▶ Material to process:

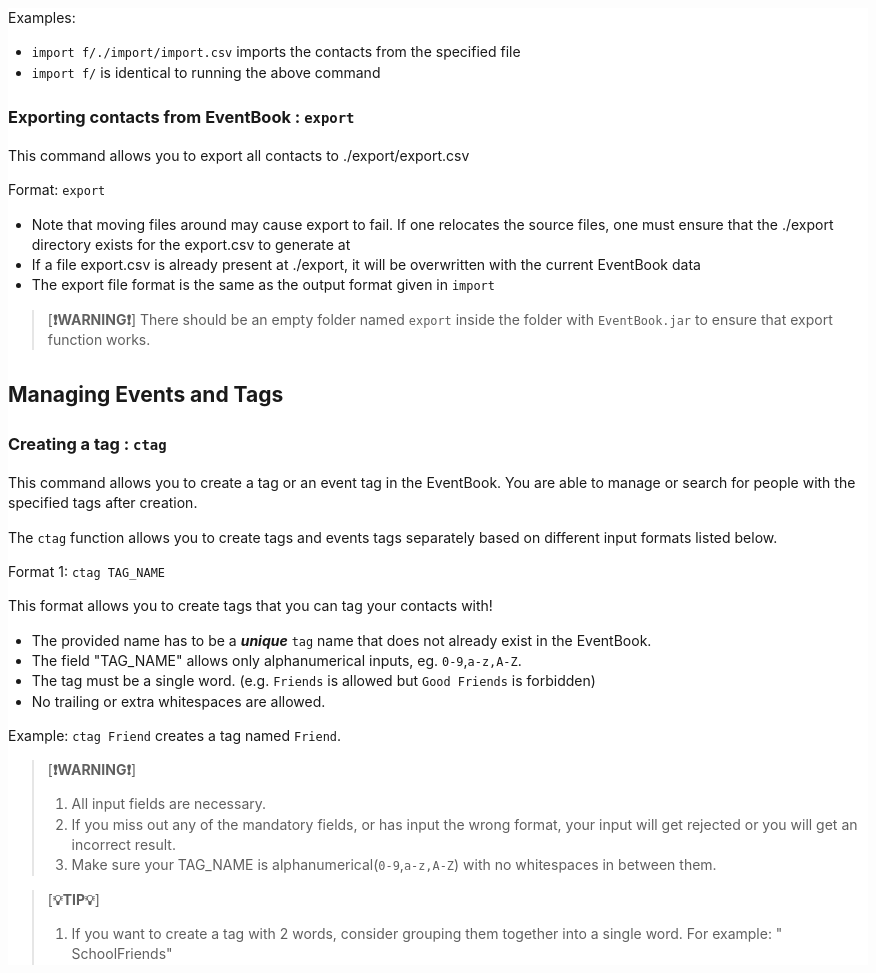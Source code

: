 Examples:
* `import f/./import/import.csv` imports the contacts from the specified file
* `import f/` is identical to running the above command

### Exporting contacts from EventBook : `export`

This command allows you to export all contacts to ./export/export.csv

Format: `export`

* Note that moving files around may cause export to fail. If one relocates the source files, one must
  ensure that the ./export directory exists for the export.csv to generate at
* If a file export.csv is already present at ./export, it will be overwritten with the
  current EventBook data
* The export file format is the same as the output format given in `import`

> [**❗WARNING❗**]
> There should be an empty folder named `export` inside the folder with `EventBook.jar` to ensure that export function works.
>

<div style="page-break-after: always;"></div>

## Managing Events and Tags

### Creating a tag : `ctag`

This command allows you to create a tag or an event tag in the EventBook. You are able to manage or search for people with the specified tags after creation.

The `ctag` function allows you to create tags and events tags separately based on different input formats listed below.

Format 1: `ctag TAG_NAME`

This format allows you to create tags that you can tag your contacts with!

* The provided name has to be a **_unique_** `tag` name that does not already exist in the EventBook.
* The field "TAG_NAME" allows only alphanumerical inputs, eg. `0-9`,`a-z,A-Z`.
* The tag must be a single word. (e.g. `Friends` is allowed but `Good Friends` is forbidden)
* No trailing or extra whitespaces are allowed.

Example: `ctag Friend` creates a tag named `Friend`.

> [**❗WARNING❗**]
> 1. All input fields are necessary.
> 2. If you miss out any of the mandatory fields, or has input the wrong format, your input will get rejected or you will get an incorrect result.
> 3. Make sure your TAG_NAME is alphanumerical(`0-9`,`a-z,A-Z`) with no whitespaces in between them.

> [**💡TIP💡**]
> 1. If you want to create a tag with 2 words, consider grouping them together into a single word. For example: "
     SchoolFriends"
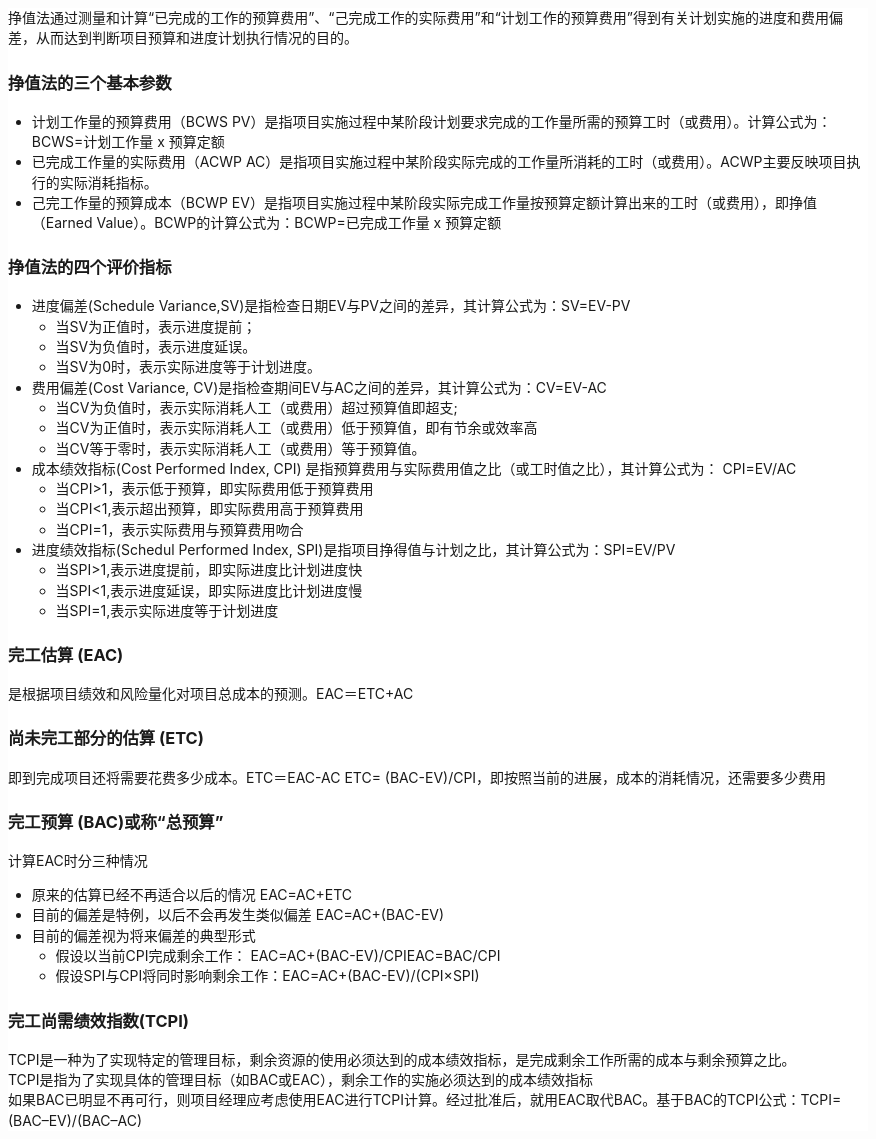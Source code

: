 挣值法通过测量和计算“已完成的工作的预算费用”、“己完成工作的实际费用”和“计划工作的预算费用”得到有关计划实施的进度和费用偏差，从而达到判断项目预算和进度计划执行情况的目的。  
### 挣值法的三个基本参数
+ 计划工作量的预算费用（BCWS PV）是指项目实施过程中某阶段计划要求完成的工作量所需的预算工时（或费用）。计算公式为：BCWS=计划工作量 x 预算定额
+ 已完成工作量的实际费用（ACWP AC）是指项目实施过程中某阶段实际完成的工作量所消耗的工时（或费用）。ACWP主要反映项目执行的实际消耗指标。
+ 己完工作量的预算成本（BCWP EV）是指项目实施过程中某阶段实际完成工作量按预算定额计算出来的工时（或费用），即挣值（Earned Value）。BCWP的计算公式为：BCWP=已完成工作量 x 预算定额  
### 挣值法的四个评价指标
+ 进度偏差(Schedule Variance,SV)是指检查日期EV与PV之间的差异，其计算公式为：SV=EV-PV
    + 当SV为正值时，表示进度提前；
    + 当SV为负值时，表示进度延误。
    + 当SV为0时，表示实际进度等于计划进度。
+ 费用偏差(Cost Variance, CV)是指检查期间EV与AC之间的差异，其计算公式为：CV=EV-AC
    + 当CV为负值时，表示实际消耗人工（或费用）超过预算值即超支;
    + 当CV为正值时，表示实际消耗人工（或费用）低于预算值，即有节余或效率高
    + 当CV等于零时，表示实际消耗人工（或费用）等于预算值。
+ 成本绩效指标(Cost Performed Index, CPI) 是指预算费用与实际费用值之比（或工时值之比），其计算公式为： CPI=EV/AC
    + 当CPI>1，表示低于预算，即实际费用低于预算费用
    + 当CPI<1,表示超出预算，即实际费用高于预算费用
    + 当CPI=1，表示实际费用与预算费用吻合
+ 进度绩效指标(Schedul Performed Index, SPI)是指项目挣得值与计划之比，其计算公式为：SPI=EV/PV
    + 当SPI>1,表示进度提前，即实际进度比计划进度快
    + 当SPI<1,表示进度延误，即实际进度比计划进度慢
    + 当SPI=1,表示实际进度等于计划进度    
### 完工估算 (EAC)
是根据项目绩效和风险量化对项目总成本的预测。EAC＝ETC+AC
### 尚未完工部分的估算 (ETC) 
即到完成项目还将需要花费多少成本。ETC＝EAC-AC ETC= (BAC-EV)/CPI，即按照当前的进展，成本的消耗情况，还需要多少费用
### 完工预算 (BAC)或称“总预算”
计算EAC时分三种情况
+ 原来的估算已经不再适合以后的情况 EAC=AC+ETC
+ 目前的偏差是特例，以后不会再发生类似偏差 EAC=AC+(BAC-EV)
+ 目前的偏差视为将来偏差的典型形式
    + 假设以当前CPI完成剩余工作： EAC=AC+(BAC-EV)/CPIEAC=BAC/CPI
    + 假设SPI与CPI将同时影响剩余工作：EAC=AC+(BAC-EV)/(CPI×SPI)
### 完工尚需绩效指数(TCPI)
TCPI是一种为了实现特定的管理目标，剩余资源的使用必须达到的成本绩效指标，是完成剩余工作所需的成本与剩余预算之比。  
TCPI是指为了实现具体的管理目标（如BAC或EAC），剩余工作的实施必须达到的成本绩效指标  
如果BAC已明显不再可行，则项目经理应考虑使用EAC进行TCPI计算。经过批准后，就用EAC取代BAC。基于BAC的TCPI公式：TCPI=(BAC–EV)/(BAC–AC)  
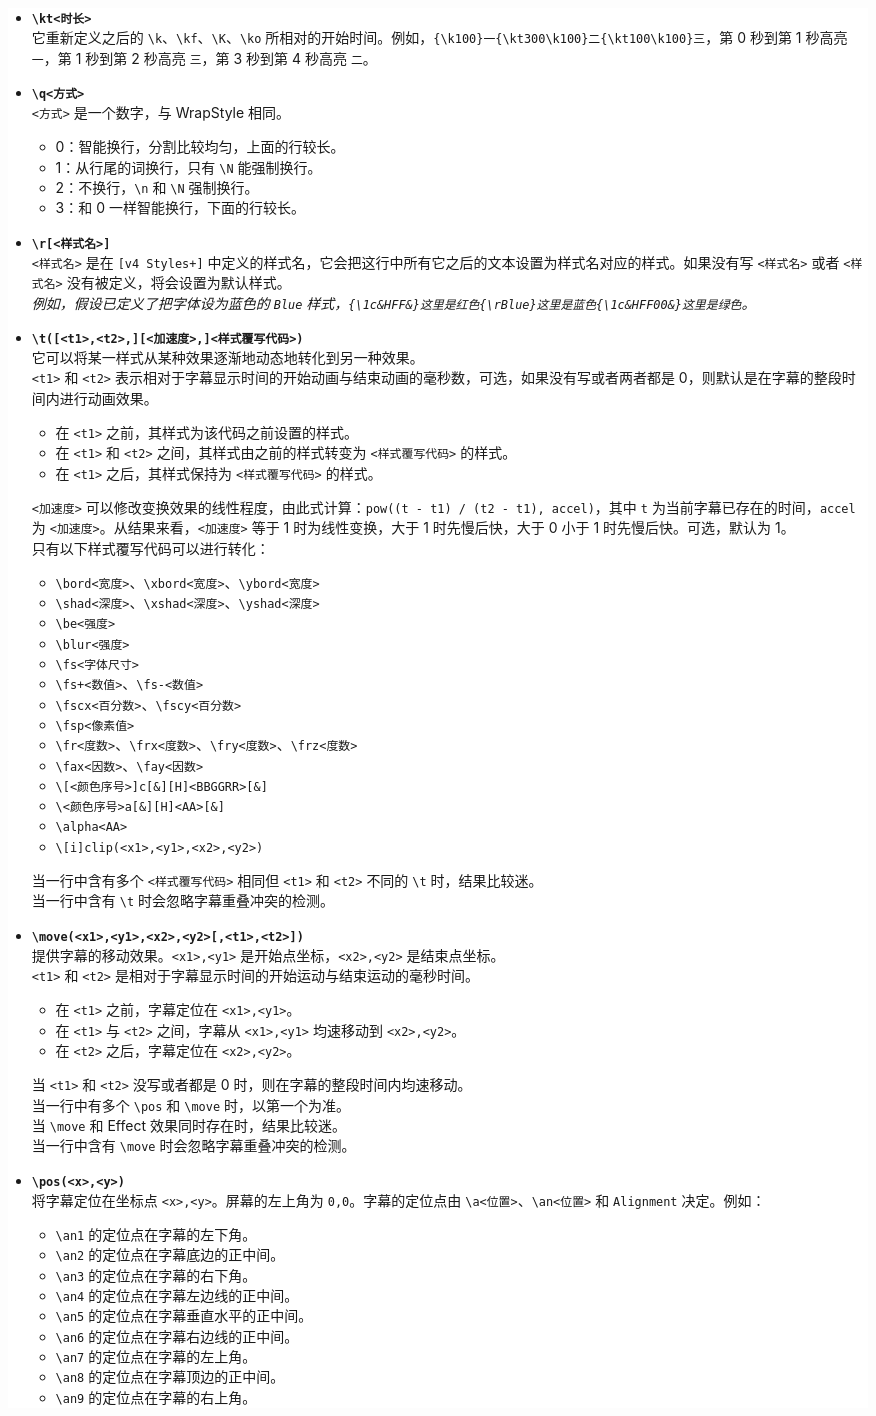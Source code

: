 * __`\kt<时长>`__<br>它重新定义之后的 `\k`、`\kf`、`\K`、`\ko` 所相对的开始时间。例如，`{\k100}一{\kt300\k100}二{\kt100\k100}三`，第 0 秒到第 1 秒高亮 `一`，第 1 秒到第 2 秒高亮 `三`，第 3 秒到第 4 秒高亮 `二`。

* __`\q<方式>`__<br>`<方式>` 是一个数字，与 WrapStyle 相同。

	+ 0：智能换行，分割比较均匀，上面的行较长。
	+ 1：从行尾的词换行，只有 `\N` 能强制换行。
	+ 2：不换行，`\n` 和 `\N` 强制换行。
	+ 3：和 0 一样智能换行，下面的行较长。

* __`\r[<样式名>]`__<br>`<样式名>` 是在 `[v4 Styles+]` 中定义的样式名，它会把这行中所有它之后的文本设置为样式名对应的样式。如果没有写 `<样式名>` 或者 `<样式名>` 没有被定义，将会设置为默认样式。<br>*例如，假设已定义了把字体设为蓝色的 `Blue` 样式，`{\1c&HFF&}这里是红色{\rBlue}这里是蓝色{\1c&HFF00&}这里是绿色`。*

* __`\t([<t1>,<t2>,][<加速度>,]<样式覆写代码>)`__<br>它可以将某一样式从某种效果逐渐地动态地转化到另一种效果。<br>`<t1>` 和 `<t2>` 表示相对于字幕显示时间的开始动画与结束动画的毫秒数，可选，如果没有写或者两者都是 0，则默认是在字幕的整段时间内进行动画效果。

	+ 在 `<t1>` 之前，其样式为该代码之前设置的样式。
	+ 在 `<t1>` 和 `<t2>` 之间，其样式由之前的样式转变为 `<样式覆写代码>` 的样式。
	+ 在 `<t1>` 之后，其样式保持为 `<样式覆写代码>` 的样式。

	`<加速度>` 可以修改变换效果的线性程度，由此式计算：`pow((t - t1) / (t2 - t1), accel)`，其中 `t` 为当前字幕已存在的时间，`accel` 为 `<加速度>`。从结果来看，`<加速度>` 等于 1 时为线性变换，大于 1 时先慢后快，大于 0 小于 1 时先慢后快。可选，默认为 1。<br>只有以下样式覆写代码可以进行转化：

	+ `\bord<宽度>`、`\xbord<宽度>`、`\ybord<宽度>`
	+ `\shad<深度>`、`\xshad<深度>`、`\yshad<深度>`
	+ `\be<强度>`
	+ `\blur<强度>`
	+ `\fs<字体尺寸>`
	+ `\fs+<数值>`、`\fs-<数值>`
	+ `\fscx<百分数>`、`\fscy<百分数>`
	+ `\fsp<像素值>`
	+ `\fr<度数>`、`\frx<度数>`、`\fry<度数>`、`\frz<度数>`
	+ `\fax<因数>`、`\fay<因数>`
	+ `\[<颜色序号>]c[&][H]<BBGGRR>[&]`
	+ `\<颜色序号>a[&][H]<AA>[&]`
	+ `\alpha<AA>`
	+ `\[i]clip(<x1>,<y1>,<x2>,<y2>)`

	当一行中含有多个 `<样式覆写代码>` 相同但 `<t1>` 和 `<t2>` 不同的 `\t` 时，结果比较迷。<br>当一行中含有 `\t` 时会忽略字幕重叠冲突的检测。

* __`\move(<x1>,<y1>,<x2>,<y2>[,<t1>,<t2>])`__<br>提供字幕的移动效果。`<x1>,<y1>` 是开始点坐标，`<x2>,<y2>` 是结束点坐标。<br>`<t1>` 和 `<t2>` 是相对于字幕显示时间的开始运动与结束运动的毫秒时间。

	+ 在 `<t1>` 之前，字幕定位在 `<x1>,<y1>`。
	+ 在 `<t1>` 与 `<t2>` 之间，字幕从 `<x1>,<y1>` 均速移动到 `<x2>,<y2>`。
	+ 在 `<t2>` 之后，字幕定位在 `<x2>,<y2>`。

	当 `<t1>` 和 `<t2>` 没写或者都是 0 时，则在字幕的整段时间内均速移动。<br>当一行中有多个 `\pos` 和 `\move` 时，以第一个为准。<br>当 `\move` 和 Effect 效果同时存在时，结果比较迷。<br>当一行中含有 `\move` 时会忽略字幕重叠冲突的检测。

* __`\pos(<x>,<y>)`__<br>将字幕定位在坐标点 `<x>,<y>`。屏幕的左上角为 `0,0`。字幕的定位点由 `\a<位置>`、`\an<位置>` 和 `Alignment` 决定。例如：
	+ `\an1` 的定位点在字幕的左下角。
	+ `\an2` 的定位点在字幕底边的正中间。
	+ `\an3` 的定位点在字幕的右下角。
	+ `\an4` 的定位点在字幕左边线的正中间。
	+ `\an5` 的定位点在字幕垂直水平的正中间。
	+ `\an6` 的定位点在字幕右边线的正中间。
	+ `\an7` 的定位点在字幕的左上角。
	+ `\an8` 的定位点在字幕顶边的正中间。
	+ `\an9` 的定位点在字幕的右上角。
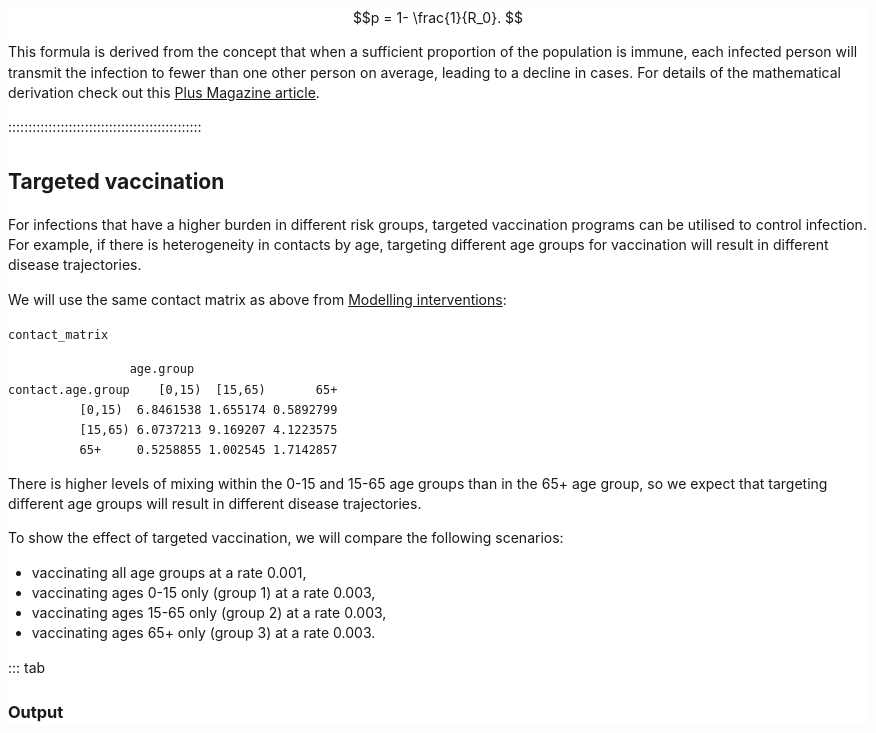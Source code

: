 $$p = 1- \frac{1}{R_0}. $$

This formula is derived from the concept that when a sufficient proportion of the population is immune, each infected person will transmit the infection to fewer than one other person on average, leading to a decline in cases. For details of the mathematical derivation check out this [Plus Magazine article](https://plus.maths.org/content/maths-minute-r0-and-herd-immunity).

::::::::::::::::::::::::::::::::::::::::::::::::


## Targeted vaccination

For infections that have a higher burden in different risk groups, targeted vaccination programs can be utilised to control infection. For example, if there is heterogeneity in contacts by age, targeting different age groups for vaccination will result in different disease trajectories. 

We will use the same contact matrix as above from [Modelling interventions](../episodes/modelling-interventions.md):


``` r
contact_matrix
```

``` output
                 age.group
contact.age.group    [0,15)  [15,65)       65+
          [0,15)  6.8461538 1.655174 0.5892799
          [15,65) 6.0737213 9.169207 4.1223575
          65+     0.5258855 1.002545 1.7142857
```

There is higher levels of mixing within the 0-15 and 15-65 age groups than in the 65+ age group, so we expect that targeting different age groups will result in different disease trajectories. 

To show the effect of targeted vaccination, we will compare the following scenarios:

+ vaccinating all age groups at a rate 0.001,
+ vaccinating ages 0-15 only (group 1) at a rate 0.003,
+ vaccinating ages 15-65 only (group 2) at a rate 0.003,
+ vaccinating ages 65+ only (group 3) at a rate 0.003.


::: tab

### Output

▶ What is expected: Find the word "表示进度提前" in the entries, and copy every line it shows up in.

▶ Response to this task:
    + 当SV为正值时，表示进度提前；
    + 当SPI>1,表示进度提前，即实际进度比计划进度快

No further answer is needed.